Please copy the data below exactly; none of the pictures in it belong in the copy.

Collected data:
---*---
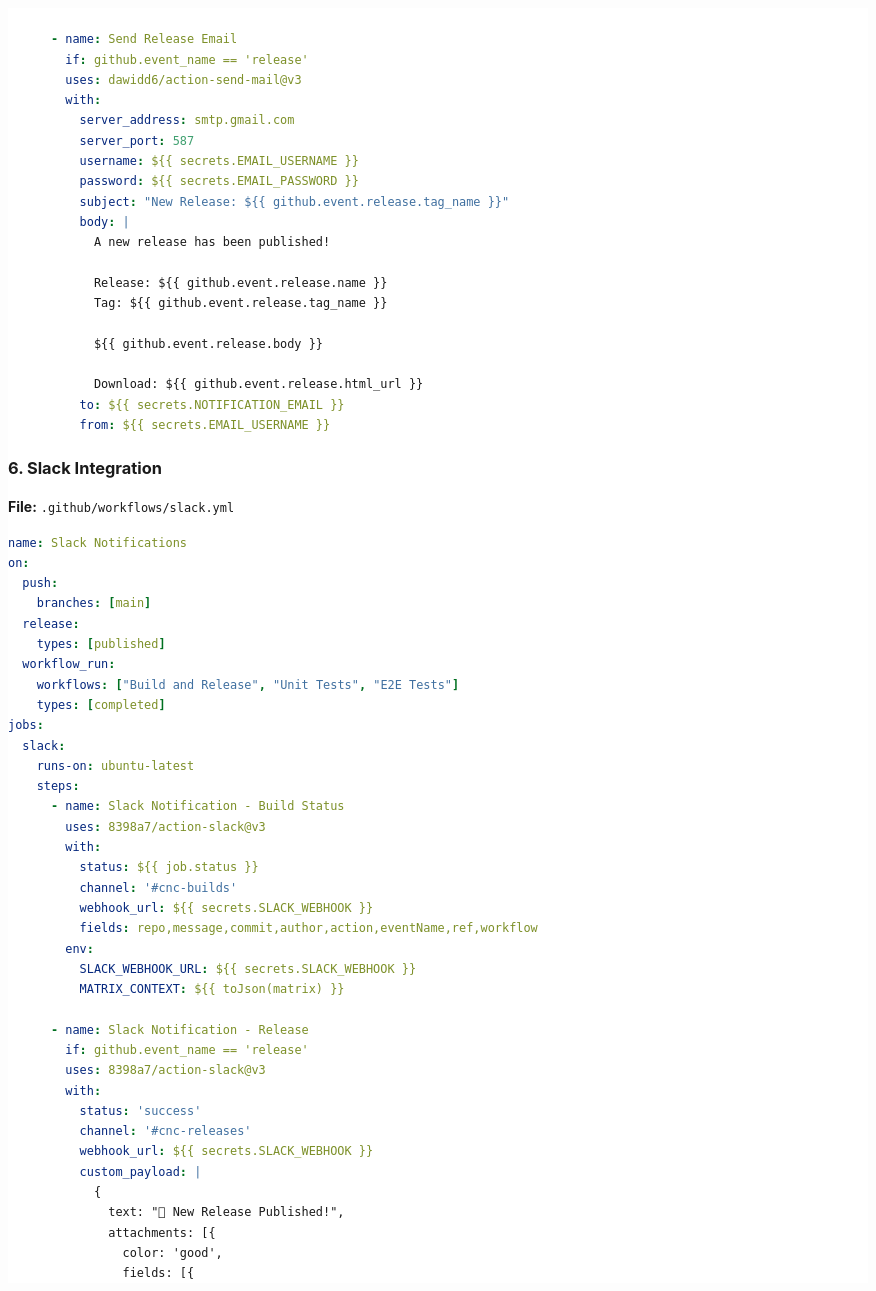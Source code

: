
 ```yaml
      
      - name: Send Release Email
        if: github.event_name == 'release'
        uses: dawidd6/action-send-mail@v3
        with:
          server_address: smtp.gmail.com
          server_port: 587
          username: ${{ secrets.EMAIL_USERNAME }}
          password: ${{ secrets.EMAIL_PASSWORD }}
          subject: "New Release: ${{ github.event.release.tag_name }}"
          body: |
            A new release has been published!
            
            Release: ${{ github.event.release.name }}
            Tag: ${{ github.event.release.tag_name }}
            
            ${{ github.event.release.body }}
            
            Download: ${{ github.event.release.html_url }}
          to: ${{ secrets.NOTIFICATION_EMAIL }}
          from: ${{ secrets.EMAIL_USERNAME }}
```

### 6. Slack Integration
**File:** `.github/workflows/slack.yml`
```yaml
name: Slack Notifications
on:
  push:
    branches: [main]
  release:
    types: [published]
  workflow_run:
    workflows: ["Build and Release", "Unit Tests", "E2E Tests"]
    types: [completed]
jobs:
  slack:
    runs-on: ubuntu-latest
    steps:
      - name: Slack Notification - Build Status
        uses: 8398a7/action-slack@v3
        with:
          status: ${{ job.status }}
          channel: '#cnc-builds'
          webhook_url: ${{ secrets.SLACK_WEBHOOK }}
          fields: repo,message,commit,author,action,eventName,ref,workflow
        env:
          SLACK_WEBHOOK_URL: ${{ secrets.SLACK_WEBHOOK }}
          MATRIX_CONTEXT: ${{ toJson(matrix) }}
      
      - name: Slack Notification - Release
        if: github.event_name == 'release'
        uses: 8398a7/action-slack@v3
        with:
          status: 'success'
          channel: '#cnc-releases'
          webhook_url: ${{ secrets.SLACK_WEBHOOK }}
          custom_payload: |
            {
              text: "🚀 New Release Published!",
              attachments: [{
                color: 'good',
                fields: [{
```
---*---
RESPONSE TO THIS EXERCISE:
Source code

:
 ```yaml
      
      - name: Send Release Email
        if: github.event_name == 'release'
        uses: dawidd6/action-send-mail@v3
        with:
          server_address: smtp.gmail.com
          server_port: 587
          username: ${{ secrets.EMAIL_USERNAME }}
          password: ${{ secrets.EMAIL_PASSWORD }}
          subject: "New Release: ${{ github.event.release.tag_name }}"
          body: |
            A new release has been published!
            
            Release: ${{ github.event.release.name }}
            Tag: ${{ github.event.release.tag_name }}
            
            ${{ github.event.release.body }}
            
            Download: ${{ github.event.release.html_url }}
          to: ${{ secrets.NOTIFICATION_EMAIL }}
          from: ${{ secrets.EMAIL_USERNAME }}
```

### 6. Slack Integration
**File:** `.github/workflows/slack.yml`
```yaml
name: Slack Notifications
on:
  push:
    branches: [main]
  release:
    types: [published]
  workflow_run:
    workflows: ["Build and Release", "Unit Tests", "E2E Tests"]
    types: [completed]
jobs:
  slack:
    runs-on: ubuntu-latest
    steps:
      - name: Slack Notification - Build Status
        uses: 8398a7/action-slack@v3
        with:
          status: ${{ job.status }}
          channel: '#cnc-builds'
          webhook_url: ${{ secrets.SLACK_WEBHOOK }}
          fields: repo,message,commit,author,action,eventName,ref,workflow
        env:
          SLACK_WEBHOOK_URL: ${{ secrets.SLACK_WEBHOOK }}
          MATRIX_CONTEXT: ${{ toJson(matrix) }}
      
      - name: Slack Notification - Release
        if: github.event_name == 'release'
        uses: 8398a7/action-slack@v3
        with:
          status: 'success'
          channel: '#cnc-releases'
          webhook_url: ${{ secrets.SLACK_WEBHOOK }}
          custom_payload: |
            {
              text: "🚀 New Release Published!",
              attachments: [{
                color: 'good',
                fields: [{
```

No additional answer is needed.